Exercise: Return, from the data that follows, each line that holds the word "Instalação".

Listed records:

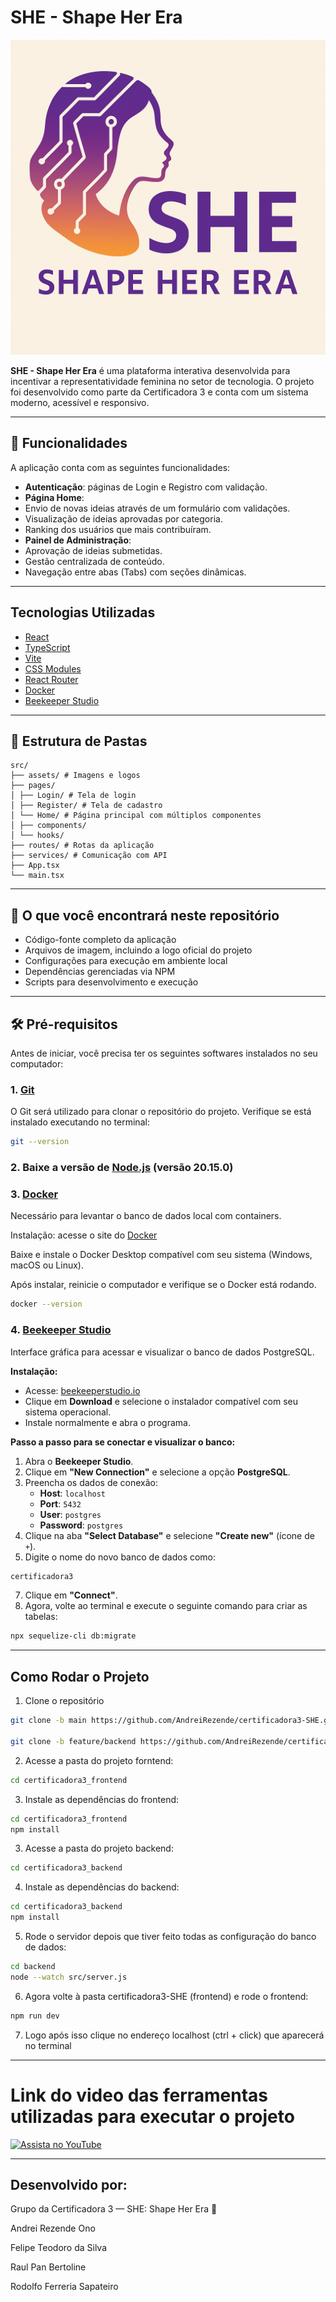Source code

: # SHE - Shape Her Era

![Logo do Projeto](./src/assets/images/logo.png)

**SHE - Shape Her Era** é uma plataforma interativa desenvolvida para incentivar a representatividade feminina no setor de tecnologia. O projeto foi desenvolvido como parte da Certificadora 3 e conta com um sistema moderno, acessível e responsivo.

---

## 🚀 Funcionalidades

A aplicação conta com as seguintes funcionalidades:

-  **Autenticação**: páginas de Login e Registro com validação.
-  **Página Home**:
  - Envio de novas ideias através de um formulário com validações.
  - Visualização de ideias aprovadas por categoria.
  - Ranking dos usuários que mais contribuíram.
-  **Painel de Administração**:
  - Aprovação de ideias submetidas.
  - Gestão centralizada de conteúdo.
-  Navegação entre abas (Tabs) com seções dinâmicas.

---

##  Tecnologias Utilizadas

- [React](https://reactjs.org/)
- [TypeScript](https://www.typescriptlang.org/)
- [Vite](https://vitejs.dev/)
- [CSS Modules](https://github.com/css-modules/css-modules)
- [React Router](https://reactrouter.com/)
- [Docker](https://www.docker.com/)
- [Beekeeper Studio](https://www.beekeeperstudio.io/)

---

## 📁 Estrutura de Pastas
```
src/
├── assets/ # Imagens e logos
├── pages/
│ ├── Login/ # Tela de login
│ ├── Register/ # Tela de cadastro
│ └── Home/ # Página principal com múltiplos componentes
│ ├── components/
│ └── hooks/
├── routes/ # Rotas da aplicação
├── services/ # Comunicação com API
├── App.tsx
└── main.tsx
```


---

## 🧾 O que você encontrará neste repositório

- Código-fonte completo da aplicação  
- Arquivos de imagem, incluindo a logo oficial do projeto  
- Configurações para execução em ambiente local  
- Dependências gerenciadas via NPM  
- Scripts para desenvolvimento e execução  

---

## 🛠️ Pré-requisitos

Antes de iniciar, você precisa ter os seguintes softwares instalados no seu computador:

### 1. [Git](https://git-scm.com/)
O Git será utilizado para clonar o repositório do projeto. Verifique se está instalado executando no terminal:

```bash
git --version
```

### 2. Baixe a versão de [Node.js](https://nodejs.org/) (versão 20.15.0)

### 3. [Docker](https://www.docker.com)

Necessário para levantar o banco de dados local com containers.

Instalação: acesse o site do [Docker](https://www.docker.com)

Baixe e instale o Docker Desktop compatível com seu sistema (Windows, macOS ou Linux).

Após instalar, reinicie o computador e verifique se o Docker está rodando.

```bash
docker --version
```
### 4. [Beekeeper Studio](https://www.beekeeperstudio.io/)
Interface gráfica para acessar e visualizar o banco de dados PostgreSQL.

**Instalação:**
- Acesse: [beekeeperstudio.io](https://www.beekeeperstudio.io/)
- Clique em **Download** e selecione o instalador compatível com seu sistema operacional.
- Instale normalmente e abra o programa.

**Passo a passo para se conectar e visualizar o banco:**

1. Abra o **Beekeeper Studio**.
2. Clique em **"New Connection"** e selecione a opção **PostgreSQL**.
3. Preencha os dados de conexão:
   - **Host**: `localhost`
   - **Port**: `5432`
   - **User**: `postgres`
   - **Password**: `postgres`
4. Clique na aba **"Select Database"** e selecione **"Create new"** (ícone de `+`).
5. Digite o nome do novo banco de dados como: 
  ```bash
certificadora3
```
7. Clique em **"Connect"**.
8. Agora, volte ao terminal e execute o seguinte comando para criar as tabelas:

```bash
npx sequelize-cli db:migrate
```

---
## Como Rodar o Projeto
1. Clone o repositório
```bash
git clone -b main https://github.com/AndreiRezende/certificadora3-SHE.git certificadora3_frontend

git clone -b feature/backend https://github.com/AndreiRezende/certificadora3-SHE.git certificadora3_backend
```
2. Acesse a pasta do projeto forntend:
 ```bash
cd certificadora3_frontend
```
3. Instale as dependências do frontend:
 ```bash
cd certificadora3_frontend
npm install
```
3. Acesse a pasta do projeto backend:
 ```bash
cd certificadora3_backend
```
4. Instale as dependências do backend:
 ```bash
cd certificadora3_backend
npm install
```
5. Rode o servidor depois que tiver feito todas as configuração do banco de dados:
 ```bash
cd backend
node --watch src/server.js
```
6.  Agora volte à pasta certificadora3-SHE (frontend) e rode o frontend:
 ```bash
npm run dev
```

7. Logo após isso clique no endereço localhost (ctrl + click) que aparecerá no terminal

---

# Link do video das ferramentas utilizadas para executar o projeto

[![Assista no YouTube](https://img.shields.io/badge/Assistir%20no-Youtube-red?style=for-the-badge&logo=youtube)](https://www.youtube.com/watch?v=5s-8iZBtbUA)

---

## Desenvolvido por: 
Grupo da Certificadora 3 — SHE: Shape Her Era 💜

Andrei Rezende Ono

Felipe Teodoro da Silva

Raul Pan Bertoline

Rodolfo Ferreria Sapateiro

Solution for this exercise:
Instalação: acesse o site do [Docker](https://www.docker.com)
**Instalação:**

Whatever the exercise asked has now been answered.